As with any type of healthy weight loss, dieting is the biggest factor. But what price are we paying to eat our fruits and vegetables? All of them are covered in pesticides, which are used to help protect the plant from the damaging effects of weeds, diseases, and insects. Luckily, the Environmental Protection Agency (EPA) has strict regulations on what kinds of pesticides can be used on plants that are going to be used for resale at the grocery.

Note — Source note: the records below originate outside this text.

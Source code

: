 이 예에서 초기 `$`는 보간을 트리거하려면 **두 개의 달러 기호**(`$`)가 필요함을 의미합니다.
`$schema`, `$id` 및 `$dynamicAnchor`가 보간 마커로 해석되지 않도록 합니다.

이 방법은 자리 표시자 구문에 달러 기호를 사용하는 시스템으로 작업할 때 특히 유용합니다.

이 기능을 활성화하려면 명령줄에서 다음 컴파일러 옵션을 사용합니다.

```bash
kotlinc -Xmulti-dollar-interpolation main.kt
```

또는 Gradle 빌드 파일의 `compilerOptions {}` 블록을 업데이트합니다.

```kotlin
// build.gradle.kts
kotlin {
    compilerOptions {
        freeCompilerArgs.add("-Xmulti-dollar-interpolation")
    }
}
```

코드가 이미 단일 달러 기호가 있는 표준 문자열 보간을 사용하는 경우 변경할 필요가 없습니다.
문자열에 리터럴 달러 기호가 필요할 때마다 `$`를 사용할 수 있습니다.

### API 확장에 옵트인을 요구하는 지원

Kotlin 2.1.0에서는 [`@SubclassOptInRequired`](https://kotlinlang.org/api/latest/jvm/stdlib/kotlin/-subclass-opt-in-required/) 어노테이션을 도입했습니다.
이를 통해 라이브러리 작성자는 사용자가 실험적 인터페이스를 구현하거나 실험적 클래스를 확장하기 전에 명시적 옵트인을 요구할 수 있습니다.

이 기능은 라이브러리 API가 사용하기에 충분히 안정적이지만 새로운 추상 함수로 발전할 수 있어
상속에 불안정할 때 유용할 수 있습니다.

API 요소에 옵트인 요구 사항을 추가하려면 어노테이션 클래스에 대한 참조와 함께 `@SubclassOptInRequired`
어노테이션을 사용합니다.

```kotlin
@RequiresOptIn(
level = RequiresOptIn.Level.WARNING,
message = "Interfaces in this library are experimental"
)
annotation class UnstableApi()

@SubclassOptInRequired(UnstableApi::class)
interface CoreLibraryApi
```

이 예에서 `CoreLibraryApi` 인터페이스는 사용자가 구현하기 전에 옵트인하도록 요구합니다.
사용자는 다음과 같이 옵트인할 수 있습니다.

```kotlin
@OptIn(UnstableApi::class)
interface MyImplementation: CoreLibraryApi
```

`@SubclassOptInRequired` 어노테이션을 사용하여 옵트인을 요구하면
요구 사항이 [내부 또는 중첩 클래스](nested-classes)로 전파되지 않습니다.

Thanks to these regulations, it is safe for us to eat the produce we buy at the grocery or farmers market. But to ensure we aren’t putting something potentially harmful in our body, it is always best to wash the fruits or vegetables you buy before consuming them. While giving them a quick rinse might eliminate most of the pesticides that are left on there, the best way to ensure you are getting them as clean as possible is to rinse them thoroughly under running water or let them soak in a clean basin (not the sink). Then give them one final rinse under the running water again, once they have soaked.
You can also peel the thin-skinned fruits and vegetables and remove nearly all the existing residue. The guide below can be served as a guide as to what is a thick-skin fruit and vegetable and what is thin-skinned, thus allowing you to decide if you should peel the skin or not.
Thick skins: Skins have to be removed in order to eat.
- Fruit: avocados, mangoes, papaya, kiwi, cantaloupe, oranges, grapefruit, pineapple
- Vegetables: onions, corn
Thin skins: Skins that can can be peeled but don’t have to be.
- Fruit: apples, nectarines, peaches, pears
- Vegetables: cucumbers, eggplant, sweet bell peppers, white and sweet potatoes
Ultra-thin skins: Skins that are not peeled.
- Fruit: grapes, blueberries
- Veggies: cherry tomatoes, snap peas, hot peppers
No skins: Don’t have any skin to peel.